The Unheeded Warning
ON MAY 18, 1980, Mount St. Helens in the United States broke a silence of 123 years. A mighty eruption then tore 1,300 feet from its top, devastated some 230 square miles of beautiful landscape, and killed more than 60 people.a
The eruption did not come without warning. Nearly two months in advance, a sizable earthquake occurred in the area, with more quakes following at an increasing rate. On March 27, the mountain belched out a plume of ash and steam that rose four miles into the air.b Although the mountain had become relatively calm by April, a noticeable bulge was forming on the north face and was growing at the rate of five feet per day.
For the scientists these signs clearly indicated an impending eruption. Warnings were issued for people to get away from the mountain. But the warnings went unheeded by many.
Harry Truman, a lodge owner at Spirit Lake near the foot of the mountain, refused to be evacuated. He had lived there for 50 years and could not believe that his beloved mountain would change the tranquillity of his surroundings. Others drove around roadblocks on remote logging roads in order to camp and watch the mountain in the deceptively peaceful woods.
When the gigantic explosion came, ash and hot gases were hurled from the mountain at speeds of 200 miles per hour! Millions of fir trees were leveled, and the lives of unheeding people were snuffed out. Some died with cameras to their eyes. Forty feet of boiling mud buried Harry Truman and his lodge.
Mud flows were moving away from the mountain as fast as 50 miles per hour.

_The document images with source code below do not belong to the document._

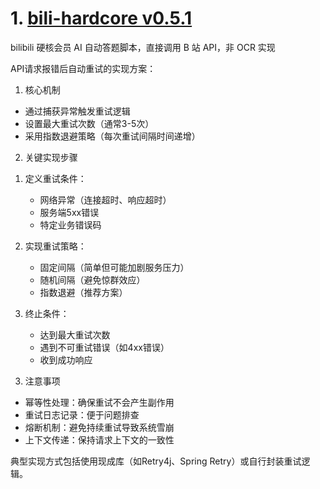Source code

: 
# 1. [bili-hardcore v0.5.1](https://github.com/Karben233/bili-hardcore/releases/tag/v0.5.1)  
bilibili 硬核会员 AI 自动答题脚本，直接调用 B 站 API，非 OCR 实现

API请求报错后自动重试的实现方案：

1. 核心机制
- 通过捕获异常触发重试逻辑
- 设置最大重试次数（通常3-5次）
- 采用指数退避策略（每次重试间隔时间递增）

2. 关键实现步骤
1) 定义重试条件：
   - 网络异常（连接超时、响应超时）
   - 服务端5xx错误
   - 特定业务错误码

2) 实现重试策略：
   - 固定间隔（简单但可能加剧服务压力）
   - 随机间隔（避免惊群效应）
   - 指数退避（推荐方案）

3) 终止条件：
   - 达到最大重试次数
   - 遇到不可重试错误（如4xx错误）
   - 收到成功响应

3. 注意事项
- 幂等性处理：确保重试不会产生副作用
- 重试日志记录：便于问题排查
- 熔断机制：避免持续重试导致系统雪崩
- 上下文传递：保持请求上下文的一致性

典型实现方式包括使用现成库（如Retry4j、Spring Retry）或自行封装重试逻辑。

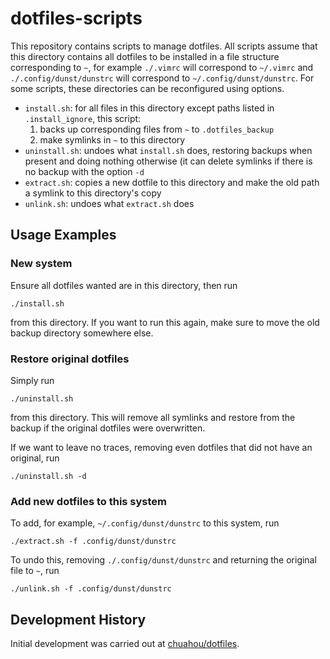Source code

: # dotfiles-scripts

This repository contains scripts to manage dotfiles. All scripts assume that
this directory contains all dotfiles to be installed in a file structure
corresponding to `~`, for example `./.vimrc` will correspond to `~/.vimrc` and
`./.config/dunst/dunstrc` will correspond to `~/.config/dunst/dunstrc`. For some
scripts, these directories can be reconfigured using options.

- `install.sh`: for all files in this directory except paths listed in
	`.install_ignore`, this script:
	1. backs up corresponding files from `~` to
		`.dotfiles_backup`
	2. make symlinks in `~` to this directory
- `uninstall.sh`: undoes what `install.sh` does, restoring backups when present
	and doing nothing otherwise (it can delete symlinks if there is no backup
	with the option `-d`
- `extract.sh`: copies a new dotfile to this directory and make the old path a
	symlink to this directory's copy
- `unlink.sh`: undoes what `extract.sh` does

## Usage Examples

### New system

Ensure all dotfiles wanted are in this directory, then run

	./install.sh

from this directory. If you want to run this again, make sure to move the old
backup directory somewhere else.

### Restore original dotfiles

Simply run

	./uninstall.sh

from this directory. This will remove all symlinks and restore from the backup
if the original dotfiles were overwritten.

If we want to leave no traces, removing even dotfiles that
did not have an original, run

	./uninstall.sh -d

### Add new dotfiles to this system

To add, for example, `~/.config/dunst/dunstrc` to this system, run

	./extract.sh -f .config/dunst/dunstrc

To undo this, removing `./.config/dunst/dunstrc` and returning the original file
to `~`, run

	./unlink.sh -f .config/dunst/dunstrc

## Development History

Initial development was carried out at
[chuahou/dotfiles](https://github.com/chuahou/dotfiles).
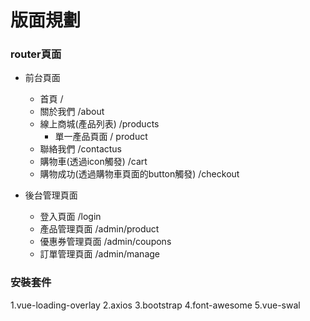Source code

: # 版面規劃

### router頁面

- 前台頁面
  * 首頁 /
  * 關於我們 /about
  * 線上商城(產品列表) /products
    * 單一產品頁面 / product
  * 聯絡我們 /contactus
  * 購物車(透過icon觸發) /cart
  * 購物成功(透過購物車頁面的button觸發) /checkout

- 後台管理頁面
  * 登入頁面 /login
  * 產品管理頁面 /admin/product
  * 優惠券管理頁面 /admin/coupons
  * 訂單管理頁面 /admin/manage

### 安裝套件
1.vue-loading-overlay
2.axios
3.bootstrap
4.font-awesome
5.vue-swal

When one helicopter pilot warned people in the path of a mud flow, some refused to heed his words. He said: “I couldn’t believe it. I told them what was coming and they just laughed and waved me away.” Shortly thereafter their laughter changed to panic.
This refusal to believe reliable warnings is not unusual, especially when these pertain to something that people have never experienced personally. They reason that nothing will change because surrounding conditions have continued the same since the days of their forefathers. Such an attitude will prove to be disastrous if it causes one to ignore an ancient warning of a coming catastrophe that will far exceed the eruption of Mount St. Helens. What is that catastrophe? And what is your attitude toward the warning? Will you wave it off in disbelief, or are you willing to heed it and live? See what it is in the next article.
[Footnotes]
a One foot = 0.3 meter; one square mile = 2.6 square kilometers.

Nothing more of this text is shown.